7. En second lieu, l'article L. 435-1 du même code dispose que : " L'étranger dont l'admission au séjour répond à des considérations humanitaires ou se justifie au regard des motifs exceptionnels qu'il fait valoir peut se voir délivrer une carte de séjour temporaire portant la mention " salarié", " travailleur temporaire " ou " vie privée et familiale ", sans que soit opposable la condition prévue à l'article L. 412-1. Lorsqu'elle envisage de refuser la demande d'admission exceptionnelle au séjour formée par un étranger qui justifie par tout moyen résider habituellement en France depuis plus de dix ans, l'autorité administrative est tenue de soumettre cette demande pour avis à la commission du titre de séjour prévue à l'article L. 432-14. Les modalités d'application du présent article sont définies par décret en Conseil d'Etat ".

8. Eu égard à ce qui a déjà été dit ci-dessus au point 6, et même si la commission du titre de séjour a émis un avis favorable à la délivrance à M. A... B... d'un titre de séjour, il ne ressort pas des pièces du dossier que le préfet aurait fait une appréciation manifestement erronée des faits de l'espèce en estimant que l'admission exceptionnelle au séjour de l'intéressé ne répondait pas à des considérations humanitaires ou ne se justifiait pas au regard de motifs exceptionnels au sens des dispositions précitées de l'article L. 435-1 du même code. Par suite, le moyen tiré de la méconnaissance de ces dispositions doit être écarté.

En ce qui concerne le moyen dirigé contre la décision portant obligation de quitter le territoire français :

9. Pour les mêmes motifs que ceux énoncés au point 6, le moyen tiré de la méconnaissance de l'article 8 de la convention européenne de sauvegarde des droits de l'homme et des libertés fondamentales doit être écarté.

En ce qui concerne les autres moyens invoqués à l'encontre de la décision fixant le pays de renvoi :

10. En premier lieu, il résulte de ce qui a été exposé précédemment que la décision portant obligation de quitter le territoire français n'est pas annulée. Par suite, le requérant ne peut pas se prévaloir de l'annulation de cette décision pour demander, par voie de conséquence, l'annulation de la décision fixant le pays de renvoi.

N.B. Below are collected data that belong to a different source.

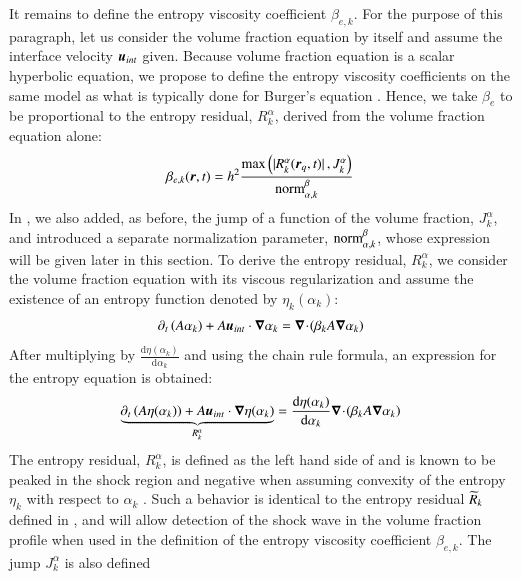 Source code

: \documentclass[preprint,10pt]{elsarticle}
\begin{document}
It remains to define the entropy viscosity coefficient $\beta_{e,k}$. For the purpose of this paragraph, let us consider the volume fraction equation 
by itself and assume the interface velocity $\boldsymbol u_{int}$ given. 
Because volume fraction equation is a scalar hyperbolic equation, we propose to define the entropy viscosity coefficients on the same model as 
what is typically done for Burger's equation \cite{GuermondJCP2011, GuermondCSE2011}. Hence, we take $\beta_e$ to be proportional to the entropy residual, $R_{k}^\alpha$, derived from the 
volume fraction equation alone:
%
\begin{align}\label{eq:def-beta-sen-sect4}
\beta_{e,k}( \boldsymbol r, t) = h^2 \frac{\max\left( | R_{k}^\alpha(\boldsymbol r_q,t) |\,,  J_k^\alpha \right)}{\textrm{norm}_{\alpha, k}^\beta} \,
\end{align}
%
In , we also added, as before, the jump of a function of the volume fraction, $J_k^\alpha$, and
introduced a separate normalization parameter, $\textrm{norm}_{\alpha,k}^\beta$, whose expression will be given later in this section. To derive the 
entropy residual, $ R_{k}^\alpha$, 
we consider the volume fraction equation with its viscous regularization and assume the existence of an entropy function denoted by $\eta_k(\alpha_k)$:
%
\begin{equation}\label{eq:vf-sem-sct4}
\partial_t \left(A \alpha_k \right) + A \boldsymbol u_{int} \cdot \boldsymbol\nabla \alpha_k = \boldsymbol\nabla\! \cdot \! \left( \beta_k A \boldsymbol\nabla \alpha_k \right)
\end{equation}
% 
After multiplying by $\frac{\text{d} \eta (\alpha_k)}{\text{d} \alpha_k}$ and using the chain rule formula, an expression for the entropy equation is obtained:
%
\begin{equation}\label{eq:vf-sem2-sct4}
\underbrace{\partial_t \left(A \eta(\alpha_k) \right) + A \boldsymbol u_{int} \cdot \boldsymbol\nabla \eta(\alpha_k)}_{R_{k}^\alpha} = \frac{\text{d} \eta (\alpha_k)}{\text{d} \alpha_k} 
\boldsymbol\nabla\! \cdot \! \left( \beta_k A \boldsymbol\nabla \alpha_k \right)
\end{equation}
% 
The entropy residual, $R_{k}^\alpha$, is defined as the left hand side of  and is known to be peaked in the shock region and negative 
when assuming convexity of the 
entropy $\eta_k$ with respect to $\alpha_k$ \cite{Leveque}. Such a behavior is identical to the entropy residual $\widetilde{R}_k$ defined in , 
and will allow detection of the 
shock wave in the volume fraction profile when used in the definition of the entropy viscosity coefficient $\beta_{e,k}$. The jump $J_k^\alpha$ is also defined 
\end{document}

11. En second lieu, aux termes de l'article 3 de la convention européenne de sauvegarde des droits de l'homme et des libertés fondamentales : " Nul ne peut être soumis à la torture ni à des peines ou traitements inhumains ou dégradants ". Aux termes du dernier alinéa de l'article L. 721-4 du code de l'entrée et du séjour des étrangers et du droit d'asile : " Un étranger ne peut être éloigné à destination d'un pays s'il établit que sa vie ou sa liberté y sont menacées ou qu'il y est exposé à des traitements contraires aux stipulations de l'article 3 de la Convention européenne de sauvegarde des droits de l'homme et des libertés fondamentales du 4 novembre 1950 ".

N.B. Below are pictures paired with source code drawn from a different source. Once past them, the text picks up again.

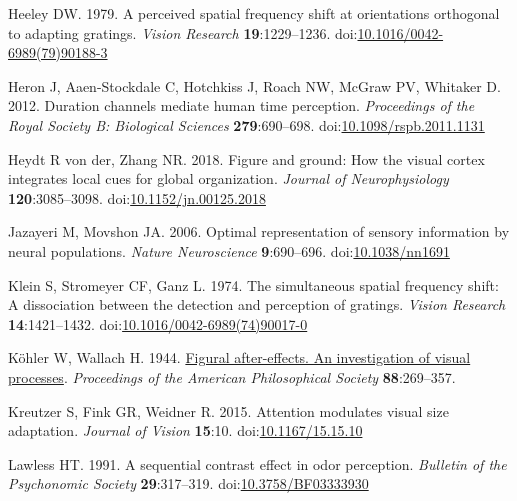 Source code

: \documentclass[
]{article}
\newlength{\cslhangindent}
\newlength{\cslentryspacingunit} %
\newenvironment{CSLReferences}[2] %
 {%
  \setlength{\parindent}{0pt}
  \ifodd #1
  \let\oldpar\par
  \def\par{\hangindent=\cslhangindent\oldpar}
  \fi
  \setlength{\parskip}{#2\cslentryspacingunit}
 }%
 {}
\begin{document}
\begin{CSLReferences}{1}{0}
\leavevmode{}%
Heeley DW. 1979. A perceived spatial frequency shift at orientations orthogonal to adapting gratings. \emph{Vision Research} \textbf{19}:1229--1236. doi:\href{https://doi.org/10.1016/0042-6989(79)90188-3}{10.1016/0042-6989(79)90188-3}

\leavevmode{}%
Heron J, Aaen-Stockdale C, Hotchkiss J, Roach NW, McGraw PV, Whitaker D. 2012. Duration channels mediate human time perception. \emph{Proceedings of the Royal Society B: Biological Sciences} \textbf{279}:690--698. doi:\href{https://doi.org/10.1098/rspb.2011.1131}{10.1098/rspb.2011.1131}

\leavevmode{}%
Heydt R von der, Zhang NR. 2018. Figure and ground: How the visual cortex integrates local cues for global organization. \emph{Journal of Neurophysiology} \textbf{120}:3085--3098. doi:\href{https://doi.org/10.1152/jn.00125.2018}{10.1152/jn.00125.2018}

\leavevmode{}%
Jazayeri M, Movshon JA. 2006. Optimal representation of sensory information by neural populations. \emph{Nature Neuroscience} \textbf{9}:690--696. doi:\href{https://doi.org/10.1038/nn1691}{10.1038/nn1691}

\leavevmode{}%
Klein S, Stromeyer CF, Ganz L. 1974. The simultaneous spatial frequency shift: A dissociation between the detection and perception of gratings. \emph{Vision Research} \textbf{14}:1421--1432. doi:\href{https://doi.org/10.1016/0042-6989(74)90017-0}{10.1016/0042-6989(74)90017-0}

\leavevmode{}%
Köhler W, Wallach H. 1944. \href{http://www.jstor.org/stable/985451}{Figural after-effects. An investigation of visual processes}. \emph{Proceedings of the American Philosophical Society} \textbf{88}:269--357.

\leavevmode{}%
Kreutzer S, Fink GR, Weidner R. 2015. Attention modulates visual size adaptation. \emph{Journal of Vision} \textbf{15}:10. doi:\href{https://doi.org/10.1167/15.15.10}{10.1167/15.15.10}

\leavevmode{}%
Lawless HT. 1991. A sequential contrast effect in odor perception. \emph{Bulletin of the Psychonomic Society} \textbf{29}:317--319. doi:\href{https://doi.org/10.3758/BF03333930}{10.3758/BF03333930}


\end{CSLReferences}
\end{document}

12. M. A... B..., qui se borne à faire état de considérations générales sur la situation sécuritaire à Djibouti, notamment en raison des conflits armés et des activités terroristes en cours dans les Etats voisins, ne produit aucun élément probant qui permettrait d'établir qu'il encourrait personnellement des risques de mauvais traitements en cas de retour dans son pays d'origine. Sa demande d'asile a d'ailleurs été rejetée par la Cour nationale du droit d'asile en 2014. Dès lors, le moyen tiré de la méconnaissance des stipulations et dispositions précitées doit être écarté.

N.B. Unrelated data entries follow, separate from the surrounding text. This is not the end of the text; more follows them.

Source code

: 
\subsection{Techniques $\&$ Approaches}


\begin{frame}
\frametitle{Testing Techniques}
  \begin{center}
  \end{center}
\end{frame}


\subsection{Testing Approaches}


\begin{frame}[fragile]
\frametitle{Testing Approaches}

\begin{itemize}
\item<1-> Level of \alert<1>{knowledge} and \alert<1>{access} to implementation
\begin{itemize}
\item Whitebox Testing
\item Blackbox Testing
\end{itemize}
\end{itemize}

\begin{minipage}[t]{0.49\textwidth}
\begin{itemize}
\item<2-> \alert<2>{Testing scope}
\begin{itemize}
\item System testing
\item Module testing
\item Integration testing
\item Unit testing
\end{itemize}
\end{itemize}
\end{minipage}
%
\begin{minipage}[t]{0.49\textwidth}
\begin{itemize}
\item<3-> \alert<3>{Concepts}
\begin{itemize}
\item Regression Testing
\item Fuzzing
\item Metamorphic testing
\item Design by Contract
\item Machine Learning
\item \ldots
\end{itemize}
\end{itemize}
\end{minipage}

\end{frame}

13. Il résulte de ce qui précède que M. A... B... n'est pas fondé à demander l'annulation de l'arrêté du 26 janvier 2023 par lequel le préfet du Calvados a refusé de lui délivrer un titre de séjour, l'a obligé à quitter le territoire français dans le délai de trente jours et a fixé le pays de destination de cette mesure d'éloignement. Ses conclusions à fin d'annulation doivent donc être rejetées ainsi que, par voie de conséquence, celles aux fins d'injonction sous astreinte et celles présentées au titre des frais liés au litige.

DECIDE :

Article 1er : Le jugement n° 2302090 du 20 octobre 2023, le tribunal administratif de Caen est annulé.

Article 2r : La demande présentée par M. A... B... devant le tribunal administratif de Caen est rejetée, ainsi que le surplus de ses conclusions présentées devant la cour.

Article 3 : Le présent jugement sera notifié à M. D... A... B... et au ministre de l'intérieur et des outre-mer.

Copie en sera adressée, pour information, au préfet du Calvados.

Délibéré après l'audience du 23 mai 2024, à laquelle siégeaient :

Mme Brisson, présidente,

M. Vergne, président-assesseur,

Mme Lellouch, première conseillère,

Rendu public par mise à disposition au greffe le 7 juin 2024.

Le rapporteur,

G.-V. VERGNE

La présidente,

C. BRISSON

Le greffier,

R. MAGEAU

La République mande et ordonne au ministre de l'intérieur et des outre-mer, en ce qui le concerne, et à tous commissaires de justice à ce requis en ce qui concerne les voies de droit commun contre les parties privées, de pourvoir à l'exécution de la présente décision.

2

N° 24NT00550


Synthèse
Tribunal : Cour administrative d'appel de NANTES
Formation : 3ème chambre
Numéro d'arrêt : 24NT00550
Date de la décision : 07/06/2024
Type de recours : Excès de pouvoir

Composition du Tribunal
Président : Mme BRISSON
Rapporteur ?: M. Georges-Vincent VERGNE
Rapporteur public ?: M. BERTHON
Avocat(s) : CAVELIER

Origine de la décision
Date de l'import : 16/06/2024
Fonds documentaire ?: Legifrance
Identifiant URN:LEX : urn:lex;fr;cour.administrative.appel;arret;2024-06-07;24nt00550 ?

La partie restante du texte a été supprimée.